Our first quarter GDP was close to zero, truth be told, and the median family’s net worth has fallen by more than 40 percent, and media family’s annual income has fallen by more than 8 percent… and nothing could be reversing either of those trends… but things are getting better?


Even the scant number of jobs that we have managed to create have been the kind that don’t offer unemployment benefits, which means we haven’t created jobs at all… people are scrambling to sell Mary Kay and Amway to their neighbors.



And state budget deficits, which we’ve been ignoring because the money to fill the holes has been coming from President Obama’s first economic stimulus bill, are now certain to cause huge problems next year and the years after that.  But, hey… relax… things are looking up, right?


Every single day, it’s story after story being planted in publications all over the country on how things are improving.  One day foreclosures are down, delinquent loans are at their lowest point since Clinton was in office… until the next day when foreclosures are popping like popcorn… but which we’re told is a good thing.


Greece is about to explode, until a day later when everything is just hunky dory.  Then it’s Spain that’s about to blow up, until the next day when things are fine… followed by the next day when they need another couple of hundred billion.


And all the while, every single paid economist has a forecast that shows fabulous growth NEXT year and the years after that… which is exactly what they’ve been saying every year for the last six.  They’ve never even been close to right, so why do we care what they say now?


Barry Ritholtz, who writes The Big Picture blog, had a great piece on this phenomenon, titled: Yeah! The Housing Bottom is Here.  Check out the highlights:


  • The National Association of Realtors, whose spin has been astoundingly consistent, bullish and wrong, the whole way down.
  • These bad calls reoccur every spring, as the data begins its annual improvement. I use the phrase Perennially Wrong Bottom Callers and its acronym PWBC™ (I may have to trademark that!).
  • This year, the unusually mild winter threw the perennially wrong bottom callers into a tizzy. The January and February data gave them the early false belief that the bottom was here. Subsequent data demonstrated that it wasn’t.
  • … a chronological listing of articles and commentary (with links) over the past 7 years showing many of the bottom calls since 2006.


And check out Bloomberg, June 20th


Limited job growth may be weighing on housing. Employers added 69,000 positions in May, the fewest in 12 months, according to Labor Department figures. The jobless rate climbed to 8.2 percent from April’s 8.1 percent.


Bloomberg is never sure of things when it comes to housing.  Limited job growth MAY be weighing on housing?  Really… may it?  Or… may it not?  How could a lack of jobs possibly not weigh on housing?


Of course, the five million foreclosures just ahead, combined with half the country already being underwater, no credit available unless one has gold balls, and the 20-30 percent down payment requirements… they all have a tendency to weigh on housing as well, I suppose.  So the lack of jobs, in reality, probably isn’t really that big a deal, come to think of it.

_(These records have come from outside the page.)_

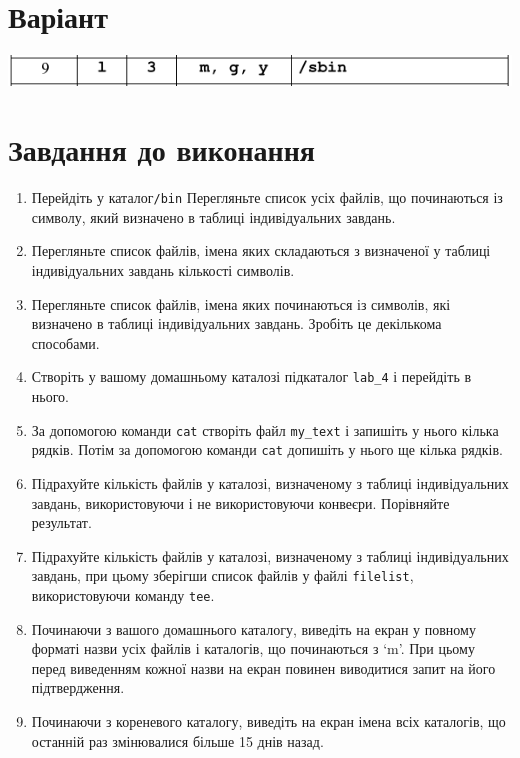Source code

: \documentclass{article}
\begin{document}
 	
	
	\newpage
	\Large
	\section{Варіант}
	\includegraphics{prot.png}
	\section*{Завдання до виконання}
	\large
	\begin{enumerate}
		\item Перейдіть у каталог\verb|/bin| Перегляньте список усіх файлів, що
		починаються із символу, який визначено в таблиці індивідуальних
		завдань.
		\item Перегляньте список файлів, імена яких складаються з визначеної у
		таблиці індивідуальних завдань кількості символів.
		\item Перегляньте список файлів, імена яких починаються із символів, які
		визначено в таблиці індивідуальних завдань. Зробіть це декількома
		способами.
		\item Створіть у вашому домашньому каталозі підкаталог \verb|lab_4| і перейдіть
		в нього.
		
		\item За допомогою команди \verb|cat| створіть файл \verb|my_text| і запишіть у
		нього кілька рядків. Потім за допомогою команди \verb|cat| допишіть у
		нього ще кілька рядків.
		
		\item Підрахуйте кількість файлів у каталозі, визначеному з таблиці
		індивідуальних завдань, використовуючи і не використовуючи
		конвеєри. Порівняйте результат.
		
		\item Підрахуйте кількість файлів у каталозі, визначеному з таблиці
		індивідуальних завдань, при цьому зберігши список файлів у файлі
		\texttt{filelist}, використовуючи команду \texttt{tee}.
		
		\item Починаючи з вашого домашнього каталогу, виведіть на екран у
		повному форматі назви усіх файлів і каталогів, що починаються з ‘m’.
		При цьому перед виведенням кожної назви на екран повинен
		виводитися запит на його підтвердження.
		
		\item Починаючи з кореневого каталогу, виведіть на екран імена всіх
		каталогів, що останній раз змінювалися більше 15 днів назад.
		

\end{enumerate}
\end{document}
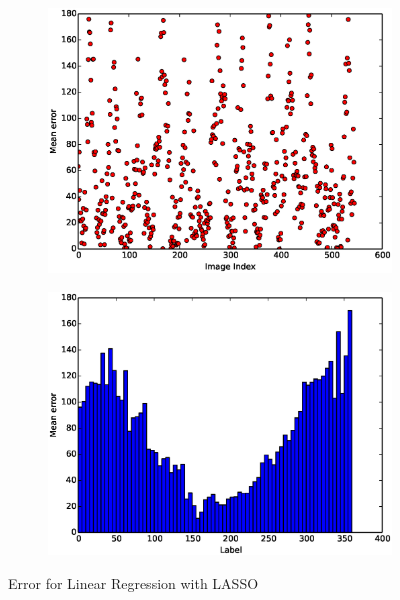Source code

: \documentclass{article}
\begin{document}
\begin{figure}[H]
  \begin{subfigure}[!h]{0.5\textwidth}
    \centering
    \includegraphics[width=\textwidth]{./woodley/LASSO_heading_plot.eps}
  \end{subfigure}
  \begin{subfigure}[!h]{0.5\textwidth}
    \centering
    \includegraphics[width=\textwidth]{./woodley/LASSO_heading_bar.eps}
  \end{subfigure}
  \caption{Error for Linear Regression with LASSO}
\end{figure}
\end{document}
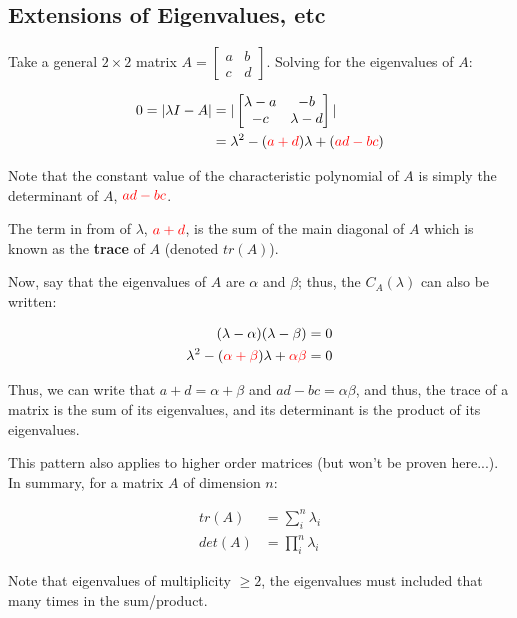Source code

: \documentclass[12pt]{article}
\begin{document}
{{\subsection{Extensions of Eigenvalues, etc}

Take a general $2 \times 2$ matrix $A = \begin{bmatrix}
    a & b\\
    c & d
\end{bmatrix}$. Solving for the eigenvalues of $A$:

\begin{align*}
    0 = |\lambda I - A| &= |\begin{bmatrix}
        \lambda - a & -b\\
        -c & \lambda - d
    \end{bmatrix}|\\
    &= \lambda^2 - (\textcolor{red}{a+d})\lambda + (\textcolor{red}{ad - bc})\\
\end{align*}

Note that the constant value of the characteristic polynomial of $A$ is simply the determinant of $A$, $\textcolor{red}{ad - bc}$.

The term in from of $\lambda$, $\textcolor{red}{a+d}$, is the sum of the main diagonal of $A$ which is known as the \textbf{trace} of $A$ (denoted $tr(A)$). 

Now, say that the eigenvalues of $A$ are $\alpha$ and $\beta$; thus, the $C_A(\lambda)$ can also be written:

\begin{align*}
    (\lambda - \alpha)(\lambda - \beta) &= 0\\
    \lambda^2 - (\textcolor{red}{\alpha + \beta})\lambda + \textcolor{red}{\alpha\beta} &= 0
\end{align*}
    
Thus, we can write that $a+d = \alpha + \beta$ and $ad - bc = \alpha\beta$, and thus, the trace of a matrix is the sum of its eigenvalues, and its determinant is the product of its eigenvalues. 

This pattern also applies to higher order matrices (but won't be proven here...). In summary, for a matrix $A$ of dimension $n$:

\begin{align*}
    tr(A) &= \sum_i^n \lambda_i \\
    det(A) &= \prod_i^n \lambda_i
\end{align*}

Note that eigenvalues of multiplicity $\geq 2$, the eigenvalues must included that many times in the sum/product.

}}
\end{document}
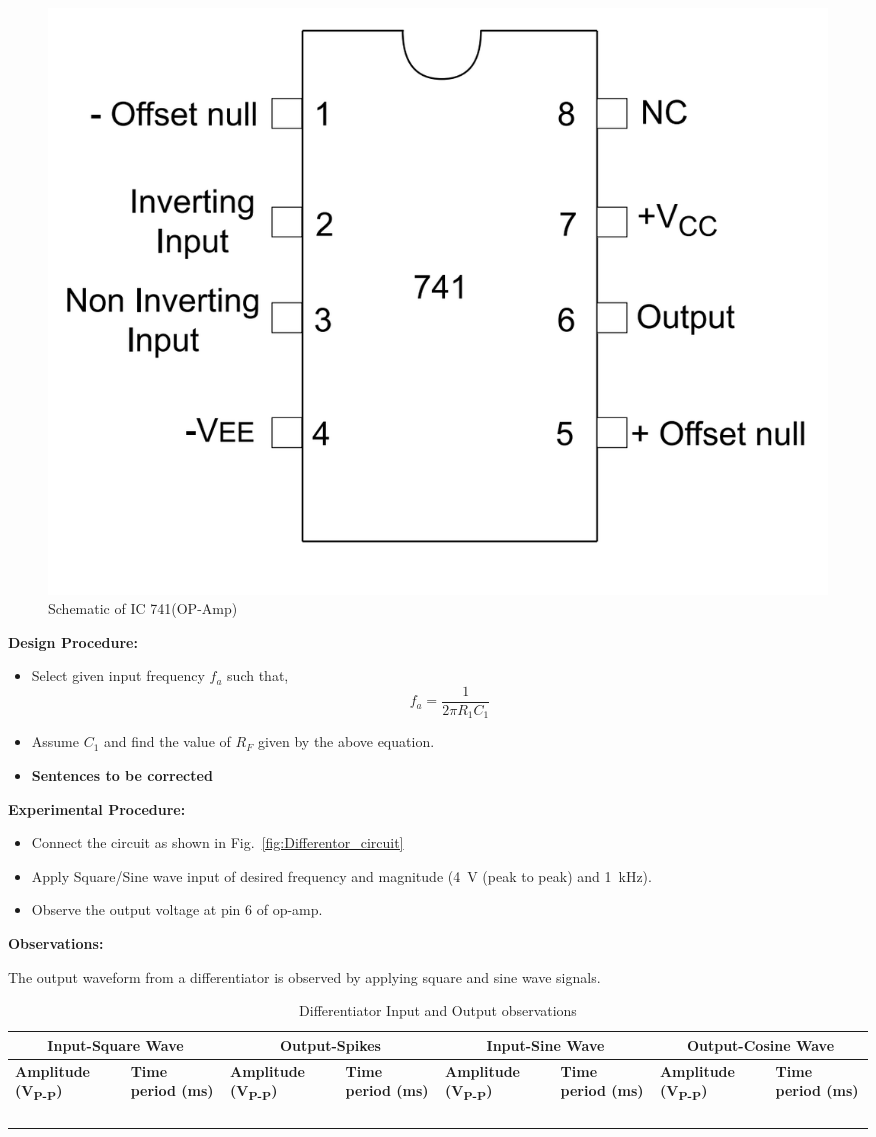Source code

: \documentclass[9pt]{scrreprt}
\begin{document}
\begin{figure}[H]
	\centering
	\includegraphics[width=0.4\linewidth]{logos/IC741.png}
	\caption{Schematic of IC 741(OP-Amp)}
	\label{fig:IC 741(OP-Amp)}
\end{figure}

\textbf{Design Procedure:}
\begin{itemize}
\item Select given input frequency $f_a$ such that,
\begin{equation*}
f_a = \frac{1}{2\pi R_1 C_1}
\end{equation*}
\item Assume $C_1$ and find the value of $R_F$ given by the above equation.
\item \textbf{Sentences to be corrected}
\end{itemize}

\textbf{Experimental Procedure:}
\begin{itemize}
\item Connect the circuit as shown in Fig.~\ref{fig:Differentor_circuit}
\item Apply Square/Sine wave input of desired frequency and magnitude (4~V (peak to peak) and 1~kHz).
\item Observe the output voltage at pin 6 of op-amp.
\end{itemize}

\textbf{Observations:}

\par The output waveform from a differentiator is observed by applying square and sine wave signals.

\begin{table}[H]
\centering
\caption{Differentiator Input and Output observations}
\begin{tabularx}{\textwidth}{|X|X|X|X|X|X|X|X|}
\hline
\multicolumn{2}{|c|}{\textbf{Input-Square Wave}} & \multicolumn{2}{c|}{\textbf{Output-Spikes}} & \multicolumn{2}{c|}{\textbf{Input-Sine Wave}} & \multicolumn{2}{c|}{\textbf{Output-Cosine Wave}} \\ \hline
\textbf{Amplitude (V\textsubscript{P-P})} & \textbf{Time period (ms)} & \textbf{Amplitude (V\textsubscript{P-P})} & \textbf{Time period (ms)} & \textbf{Amplitude (V\textsubscript{P-P})} & \textbf{Time period (ms)} & \textbf{Amplitude (V\textsubscript{P-P})} & \textbf{Time period (ms)} \\ \hline
& & & & & & & \\ \hline
& & & & & & & \\ \hline
& & & & & & & \\ \hline
& & & & & & & \\ \hline
\end{tabularx}
\label{tab:Differentiator Input and Output observations}
\end{table}
\end{document}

The New York Times reported on the changes in attitude, changes in latitude at the Federal Reserve.  These guys go back and forth like a pushmi-pullyu in heat.  Watch the rhythmic pattern going on, you can play the bongos to it…


“… job creation and household spending both slowed in recent months. Mr. Bernanke said the housing depression, domestic fiscal policy and Europe’s downturn were dragging on growth.

The Fed said its senior officials now expected growth of 1.9 percent to 2.4 percent this year, half a percentage point lower than they forecast in April. They predicted the unemployment rate would not drop below 8 percent this year, and that inflation would not climb above 1.7 percent.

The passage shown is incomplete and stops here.